Vue de Corte où la constitution Corse fut proclamée en 1735 - DR
Vue de Corte où la constitution Corse fut proclamée en 1735 - DR
« Aujourd’hui, samedi 30 janvier 1735, sous l’invocation de la Très Sainte Trinité, du Père, du Fils et du Saint-Esprit, et de l’Immaculée Conception de la Vierge Marie… »

En Corse, la foi catholique n’est pas une simple « tradition culturelle » : elle fait partie de l’âme du peuple au même titre que la beauté de ses montagnes ou la force de son vent. Dans l’île, la religion ne se vit pas comme un simple « héritage culturel  » mais comme une respiration.Depuis des siècles elle imprègne la langue, les chants, les gestes et jusqu’à la mémoire politique d’un peuple qui s’est voulu libre sous le regard de Dieu et le 8 décembre prochain, alors que le monde catholique célébrera la fête de l’Immaculée Conception, la Corse fêtera A Festa di a Nazione ( la fête de la nation ). Une date vécue peut-être plus intensément ici que nulle part ailleurs, car elle unit foi, identité et liberté dans un même élan. Ce jour-là, le peuple corse se souviendra que son indépendance fut proclamée en 1735, non dans la révolte ou la vengeance, mais dans une prière.C’est à Corte, capitale historique de l’île, que fut promulguée la première Constitution corse, rédigée par l’avocat Sébastien Costa et adoptée le 30 janvier 1735 par la Cunsulta d’Orezza.
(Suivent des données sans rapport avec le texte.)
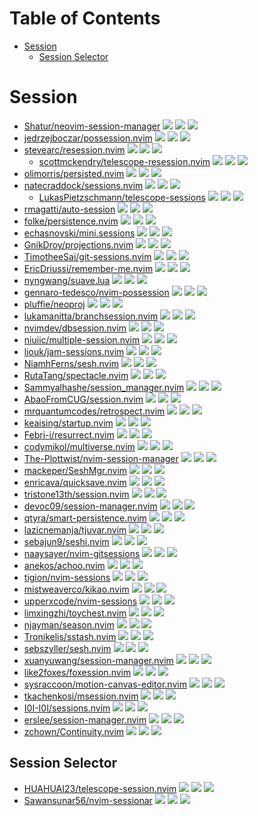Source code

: # Table of Contents

<!-- toc -->

- [Session](#session)
  * [Session Selector](#session-selector)

<!-- tocstop -->

# Session

- [Shatur/neovim-session-manager](https://github.com/Shatur/neovim-session-manager) ![](https://img.shields.io/github/stars/Shatur/neovim-session-manager) ![](https://img.shields.io/github/last-commit/Shatur/neovim-session-manager) ![](https://img.shields.io/github/commit-activity/y/Shatur/neovim-session-manager)
- [jedrzejboczar/possession.nvim](https://github.com/jedrzejboczar/possession.nvim) ![](https://img.shields.io/github/stars/jedrzejboczar/possession.nvim) ![](https://img.shields.io/github/last-commit/jedrzejboczar/possession.nvim) ![](https://img.shields.io/github/commit-activity/y/jedrzejboczar/possession.nvim)
- [stevearc/resession.nvim](https://github.com/stevearc/resession.nvim) ![](https://img.shields.io/github/stars/stevearc/resession.nvim) ![](https://img.shields.io/github/last-commit/stevearc/resession.nvim) ![](https://img.shields.io/github/commit-activity/y/stevearc/resession.nvim)
  - [scottmckendry/telescope-resession.nvim](https://github.com/scottmckendry/telescope-resession.nvim) ![](https://img.shields.io/github/stars/scottmckendry/telescope-resession.nvim) ![](https://img.shields.io/github/last-commit/scottmckendry/telescope-resession.nvim) ![](https://img.shields.io/github/commit-activity/y/scottmckendry/telescope-resession.nvim)
- [olimorris/persisted.nvim](https://github.com/olimorris/persisted.nvim) ![](https://img.shields.io/github/stars/olimorris/persisted.nvim) ![](https://img.shields.io/github/last-commit/olimorris/persisted.nvim) ![](https://img.shields.io/github/commit-activity/y/olimorris/persisted.nvim)
- [natecraddock/sessions.nvim](https://github.com/natecraddock/sessions.nvim) ![](https://img.shields.io/github/stars/natecraddock/sessions.nvim) ![](https://img.shields.io/github/last-commit/natecraddock/sessions.nvim) ![](https://img.shields.io/github/commit-activity/y/natecraddock/sessions.nvim)
  - [LukasPietzschmann/telescope-sessions](https://github.com/LukasPietzschmann/telescope-sessions) ![](https://img.shields.io/github/stars/LukasPietzschmann/telescope-sessions) ![](https://img.shields.io/github/last-commit/LukasPietzschmann/telescope-sessions) ![](https://img.shields.io/github/commit-activity/y/LukasPietzschmann/telescope-sessions)
- [rmagatti/auto-session](https://github.com/rmagatti/auto-session) ![](https://img.shields.io/github/stars/rmagatti/auto-session) ![](https://img.shields.io/github/last-commit/rmagatti/auto-session) ![](https://img.shields.io/github/commit-activity/y/rmagatti/auto-session)
- [folke/persistence.nvim](https://github.com/folke/persistence.nvim) ![](https://img.shields.io/github/stars/folke/persistence.nvim) ![](https://img.shields.io/github/last-commit/folke/persistence.nvim) ![](https://img.shields.io/github/commit-activity/y/folke/persistence.nvim)
- [echasnovski/mini.sessions](https://github.com/echasnovski/mini.sessions) ![](https://img.shields.io/github/stars/echasnovski/mini.sessions) ![](https://img.shields.io/github/last-commit/echasnovski/mini.sessions) ![](https://img.shields.io/github/commit-activity/y/echasnovski/mini.sessions)
- [GnikDroy/projections.nvim](https://github.com/GnikDroy/projections.nvim) ![](https://img.shields.io/github/stars/GnikDroy/projections.nvim) ![](https://img.shields.io/github/last-commit/GnikDroy/projections.nvim) ![](https://img.shields.io/github/commit-activity/y/GnikDroy/projections.nvim)
- [TimotheeSai/git-sessions.nvim](https://github.com/TimotheeSai/git-sessions.nvim) ![](https://img.shields.io/github/stars/TimotheeSai/git-sessions.nvim) ![](https://img.shields.io/github/last-commit/TimotheeSai/git-sessions.nvim) ![](https://img.shields.io/github/commit-activity/y/TimotheeSai/git-sessions.nvim)
- [EricDriussi/remember-me.nvim](https://github.com/EricDriussi/remember-me.nvim) ![](https://img.shields.io/github/stars/EricDriussi/remember-me.nvim) ![](https://img.shields.io/github/last-commit/EricDriussi/remember-me.nvim) ![](https://img.shields.io/github/commit-activity/y/EricDriussi/remember-me.nvim)
- [nyngwang/suave.lua](https://github.com/nyngwang/suave.lua) ![](https://img.shields.io/github/stars/nyngwang/suave.lua) ![](https://img.shields.io/github/last-commit/nyngwang/suave.lua) ![](https://img.shields.io/github/commit-activity/y/nyngwang/suave.lua)
- [gennaro-tedesco/nvim-possession](https://github.com/gennaro-tedesco/nvim-possession) ![](https://img.shields.io/github/stars/gennaro-tedesco/nvim-possession) ![](https://img.shields.io/github/last-commit/gennaro-tedesco/nvim-possession) ![](https://img.shields.io/github/commit-activity/y/gennaro-tedesco/nvim-possession)
- [pluffie/neoproj](https://github.com/pluffie/neoproj) ![](https://img.shields.io/github/stars/pluffie/neoproj) ![](https://img.shields.io/github/last-commit/pluffie/neoproj) ![](https://img.shields.io/github/commit-activity/y/pluffie/neoproj)
- [lukamanitta/branchsession.nvim](https://github.com/lukamanitta/branchsession.nvim) ![](https://img.shields.io/github/stars/lukamanitta/branchsession.nvim) ![](https://img.shields.io/github/last-commit/lukamanitta/branchsession.nvim) ![](https://img.shields.io/github/commit-activity/y/lukamanitta/branchsession.nvim)
- [nvimdev/dbsession.nvim](https://github.com/nvimdev/dbsession.nvim) ![](https://img.shields.io/github/stars/nvimdev/dbsession.nvim) ![](https://img.shields.io/github/last-commit/nvimdev/dbsession.nvim) ![](https://img.shields.io/github/commit-activity/y/nvimdev/dbsession.nvim)
- [niuiic/multiple-session.nvim](https://github.com/niuiic/multiple-session.nvim) ![](https://img.shields.io/github/stars/niuiic/multiple-session.nvim) ![](https://img.shields.io/github/last-commit/niuiic/multiple-session.nvim) ![](https://img.shields.io/github/commit-activity/y/niuiic/multiple-session.nvim)
- [liouk/jam-sessions.nvim](https://github.com/liouk/jam-sessions.nvim) ![](https://img.shields.io/github/stars/liouk/jam-sessions.nvim) ![](https://img.shields.io/github/last-commit/liouk/jam-sessions.nvim) ![](https://img.shields.io/github/commit-activity/y/liouk/jam-sessions.nvim)
- [NiamhFerns/sesh.nvim](https://github.com/NiamhFerns/sesh.nvim) ![](https://img.shields.io/github/stars/NiamhFerns/sesh.nvim) ![](https://img.shields.io/github/last-commit/NiamhFerns/sesh.nvim) ![](https://img.shields.io/github/commit-activity/y/NiamhFerns/sesh.nvim)
- [RutaTang/spectacle.nvim](https://github.com/RutaTang/spectacle.nvim) ![](https://img.shields.io/github/stars/RutaTang/spectacle.nvim) ![](https://img.shields.io/github/last-commit/RutaTang/spectacle.nvim) ![](https://img.shields.io/github/commit-activity/y/RutaTang/spectacle.nvim)
- [Sammyalhashe/session_manager.nvim](https://github.com/Sammyalhashe/session_manager.nvim) ![](https://img.shields.io/github/stars/Sammyalhashe/session_manager.nvim) ![](https://img.shields.io/github/last-commit/Sammyalhashe/session_manager.nvim) ![](https://img.shields.io/github/commit-activity/y/Sammyalhashe/session_manager.nvim)
- [AbaoFromCUG/session.nvim](https://github.com/AbaoFromCUG/session.nvim) ![](https://img.shields.io/github/stars/AbaoFromCUG/session.nvim) ![](https://img.shields.io/github/last-commit/AbaoFromCUG/session.nvim) ![](https://img.shields.io/github/commit-activity/y/AbaoFromCUG/session.nvim)
- [mrquantumcodes/retrospect.nvim](https://github.com/mrquantumcodes/retrospect.nvim) ![](https://img.shields.io/github/stars/mrquantumcodes/retrospect.nvim) ![](https://img.shields.io/github/last-commit/mrquantumcodes/retrospect.nvim) ![](https://img.shields.io/github/commit-activity/y/mrquantumcodes/retrospect.nvim)
- [keaising/startup.nvim](https://github.com/keaising/startup.nvim) ![](https://img.shields.io/github/stars/keaising/startup.nvim) ![](https://img.shields.io/github/last-commit/keaising/startup.nvim) ![](https://img.shields.io/github/commit-activity/y/keaising/startup.nvim)
- [Febri-i/resurrect.nvim](https://github.com/Febri-i/resurrect.nvim) ![](https://img.shields.io/github/stars/Febri-i/resurrect.nvim) ![](https://img.shields.io/github/last-commit/Febri-i/resurrect.nvim) ![](https://img.shields.io/github/commit-activity/y/Febri-i/resurrect.nvim)
- [codymikol/multiverse.nvim](https://github.com/codymikol/multiverse.nvim) ![](https://img.shields.io/github/stars/codymikol/multiverse.nvim) ![](https://img.shields.io/github/last-commit/codymikol/multiverse.nvim) ![](https://img.shields.io/github/commit-activity/y/codymikol/multiverse.nvim)
- [The-Plottwist/nvim-session-manager](https://github.com/The-Plottwist/nvim-session-manager) ![](https://img.shields.io/github/stars/The-Plottwist/nvim-session-manager) ![](https://img.shields.io/github/last-commit/The-Plottwist/nvim-session-manager) ![](https://img.shields.io/github/commit-activity/y/The-Plottwist/nvim-session-manager)
- [mackeper/SeshMgr.nvim](https://github.com/mackeper/SeshMgr.nvim) ![](https://img.shields.io/github/stars/mackeper/SeshMgr.nvim) ![](https://img.shields.io/github/last-commit/mackeper/SeshMgr.nvim) ![](https://img.shields.io/github/commit-activity/y/mackeper/SeshMgr.nvim)
- [enricava/quicksave.nvim](https://github.com/enricava/quicksave.nvim) ![](https://img.shields.io/github/stars/enricava/quicksave.nvim) ![](https://img.shields.io/github/last-commit/enricava/quicksave.nvim) ![](https://img.shields.io/github/commit-activity/y/enricava/quicksave.nvim)
- [tristone13th/session.nvim](https://github.com/tristone13th/session.nvim) ![](https://img.shields.io/github/stars/tristone13th/session.nvim) ![](https://img.shields.io/github/last-commit/tristone13th/session.nvim) ![](https://img.shields.io/github/commit-activity/y/tristone13th/session.nvim)
- [devoc09/session-manager.nvim](https://github.com/devoc09/session-manager.nvim) ![](https://img.shields.io/github/stars/devoc09/session-manager.nvim) ![](https://img.shields.io/github/last-commit/devoc09/session-manager.nvim) ![](https://img.shields.io/github/commit-activity/y/devoc09/session-manager.nvim)
- [qtyra/smart-persistence.nvim](https://github.com/qtyra/smart-persistence.nvim) ![](https://img.shields.io/github/stars/qtyra/smart-persistence.nvim) ![](https://img.shields.io/github/last-commit/qtyra/smart-persistence.nvim) ![](https://img.shields.io/github/commit-activity/y/qtyra/smart-persistence.nvim)
- [lazicnemanja/tjuvar.nvim](https://github.com/lazicnemanja/tjuvar.nvim) ![](https://img.shields.io/github/stars/lazicnemanja/tjuvar.nvim) ![](https://img.shields.io/github/last-commit/lazicnemanja/tjuvar.nvim) ![](https://img.shields.io/github/commit-activity/y/lazicnemanja/tjuvar.nvim)
- [sebajun9/seshi.nvim](https://github.com/sebajun9/seshi.nvim) ![](https://img.shields.io/github/stars/sebajun9/seshi.nvim) ![](https://img.shields.io/github/last-commit/sebajun9/seshi.nvim) ![](https://img.shields.io/github/commit-activity/y/sebajun9/seshi.nvim)
- [naaysayer/nvim-gitsessions](https://github.com/naaysayer/nvim-gitsessions) ![](https://img.shields.io/github/stars/naaysayer/nvim-gitsessions) ![](https://img.shields.io/github/last-commit/naaysayer/nvim-gitsessions) ![](https://img.shields.io/github/commit-activity/y/naaysayer/nvim-gitsessions)
- [anekos/achoo.nvim](https://github.com/anekos/achoo.nvim) ![](https://img.shields.io/github/stars/anekos/achoo.nvim) ![](https://img.shields.io/github/last-commit/anekos/achoo.nvim) ![](https://img.shields.io/github/commit-activity/y/anekos/achoo.nvim)
- [tigion/nvim-sessions](https://github.com/tigion/nvim-sessions) ![](https://img.shields.io/github/stars/tigion/nvim-sessions) ![](https://img.shields.io/github/last-commit/tigion/nvim-sessions) ![](https://img.shields.io/github/commit-activity/y/tigion/nvim-sessions)
- [mistweaverco/kikao.nvim](https://github.com/mistweaverco/kikao.nvim) ![](https://img.shields.io/github/stars/mistweaverco/kikao.nvim) ![](https://img.shields.io/github/last-commit/mistweaverco/kikao.nvim) ![](https://img.shields.io/github/commit-activity/y/mistweaverco/kikao.nvim)
- [upperxcode/nvim-sessions](https://github.com/upperxcode/nvim-sessions) ![](https://img.shields.io/github/stars/upperxcode/nvim-sessions) ![](https://img.shields.io/github/last-commit/upperxcode/nvim-sessions) ![](https://img.shields.io/github/commit-activity/y/upperxcode/nvim-sessions)
- [limxingzhi/toychest.nvim](https://github.com/limxingzhi/toychest.nvim) ![](https://img.shields.io/github/stars/limxingzhi/toychest.nvim) ![](https://img.shields.io/github/last-commit/limxingzhi/toychest.nvim) ![](https://img.shields.io/github/commit-activity/y/limxingzhi/toychest.nvim)
- [njayman/season.nvim](https://github.com/njayman/season.nvim) ![](https://img.shields.io/github/stars/njayman/season.nvim) ![](https://img.shields.io/github/last-commit/njayman/season.nvim) ![](https://img.shields.io/github/commit-activity/y/njayman/season.nvim)
- [Tronikelis/sstash.nvim](https://github.com/Tronikelis/sstash.nvim) ![](https://img.shields.io/github/stars/Tronikelis/sstash.nvim) ![](https://img.shields.io/github/last-commit/Tronikelis/sstash.nvim) ![](https://img.shields.io/github/commit-activity/y/Tronikelis/sstash.nvim)
- [sebszyller/sesh.nvim](https://github.com/sebszyller/sesh.nvim) ![](https://img.shields.io/github/stars/sebszyller/sesh.nvim) ![](https://img.shields.io/github/last-commit/sebszyller/sesh.nvim) ![](https://img.shields.io/github/commit-activity/y/sebszyller/sesh.nvim)
- [xuanyuwang/session-manager.nvim](https://github.com/xuanyuwang/session-manager.nvim) ![](https://img.shields.io/github/stars/xuanyuwang/session-manager.nvim) ![](https://img.shields.io/github/last-commit/xuanyuwang/session-manager.nvim) ![](https://img.shields.io/github/commit-activity/y/xuanyuwang/session-manager.nvim)
- [like2foxes/foxession.nvim](https://github.com/like2foxes/foxession.nvim) ![](https://img.shields.io/github/stars/like2foxes/foxession.nvim) ![](https://img.shields.io/github/last-commit/like2foxes/foxession.nvim) ![](https://img.shields.io/github/commit-activity/y/like2foxes/foxession.nvim)
- [sysraccoon/motion-canvas-editor.nvim](https://github.com/sysraccoon/motion-canvas-editor.nvim) ![](https://img.shields.io/github/stars/sysraccoon/motion-canvas-editor.nvim) ![](https://img.shields.io/github/last-commit/sysraccoon/motion-canvas-editor.nvim) ![](https://img.shields.io/github/commit-activity/y/sysraccoon/motion-canvas-editor.nvim)
- [tkachenkosi/msession.nvim](https://github.com/tkachenkosi/msession.nvim) ![](https://img.shields.io/github/stars/tkachenkosi/msession.nvim) ![](https://img.shields.io/github/last-commit/tkachenkosi/msession.nvim) ![](https://img.shields.io/github/commit-activity/y/tkachenkosi/msession.nvim)
- [I0I-I0I/sessions.nvim](https://github.com/I0I-I0I/sessions.nvim) ![](https://img.shields.io/github/stars/I0I-I0I/sessions.nvim) ![](https://img.shields.io/github/last-commit/I0I-I0I/sessions.nvim) ![](https://img.shields.io/github/commit-activity/y/I0I-I0I/sessions.nvim)
- [erslee/session-manager.nvim](https://github.com/erslee/session-manager.nvim) ![](https://img.shields.io/github/stars/erslee/session-manager.nvim) ![](https://img.shields.io/github/last-commit/erslee/session-manager.nvim) ![](https://img.shields.io/github/commit-activity/y/erslee/session-manager.nvim)
- [zchown/Continuity.nvim](https://github.com/zchown/Continuity.nvim) ![](https://img.shields.io/github/stars/zchown/Continuity.nvim) ![](https://img.shields.io/github/last-commit/zchown/Continuity.nvim) ![](https://img.shields.io/github/commit-activity/y/zchown/Continuity.nvim)

## Session Selector

- [HUAHUAI23/telescope-session.nvim](https://github.com/HUAHUAI23/telescope-session.nvim) ![](https://img.shields.io/github/stars/HUAHUAI23/telescope-session.nvim) ![](https://img.shields.io/github/last-commit/HUAHUAI23/telescope-session.nvim) ![](https://img.shields.io/github/commit-activity/y/HUAHUAI23/telescope-session.nvim)
- [Sawansunar56/nvim-sessionar](https://github.com/Sawansunar56/nvim-sessionar) ![](https://img.shields.io/github/stars/Sawansunar56/nvim-sessionar) ![](https://img.shields.io/github/last-commit/Sawansunar56/nvim-sessionar) ![](https://img.shields.io/github/commit-activity/y/Sawansunar56/nvim-sessionar)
Ce texte fondateur, d’une portée politique et spirituelle inédite, débute par une invocation religieuse d’une intensité rare :

« Aujourd’hui, samedi 30 janvier 1735, sous l’invocation de la Très Sainte Trinité, du Père, du Fils et du Saint-Esprit, et de l’Immaculée Conception de la Vierge Marie… »

L’article premier scelle la vocation spirituelle de la Corse : « Il est décidé que doit être choisie, et nous choisissons, pour protectrice de la Patrie et du Royaume tout entier, l’Immaculée Conception de la Vierge Marie. » Ce texte, proclamé à Corte, fit de la foi catholique la pierre angulaire du destin national corse. L’image de l’Immaculée devait figurer sur les armoiries et les drapeaux, et la fête du 8 décembre, jour de l’Immaculée Conception, devint fête nationale. C’était une alliance entre la terre et le Ciel, entre le peuple et sa protectrice.Bien avant que le pape Pie IX ne définisse le dogme de l’Immaculée Conception, la Corse l’avait déjà gravé dans son droit. Comme le note l’historienne Marie-Thérèse Avon-Soletti, cette ferveur s’expliquait par la forte influence des franciscains, dont la prédication avait enraciné la dévotion mariale dans les consciences. Mais au-delà du contexte religieux, cette Constitution exprimait une vérité plus vaste : en Corse, la foi ne se séparait pas de la vie publique, elle en était la lumière.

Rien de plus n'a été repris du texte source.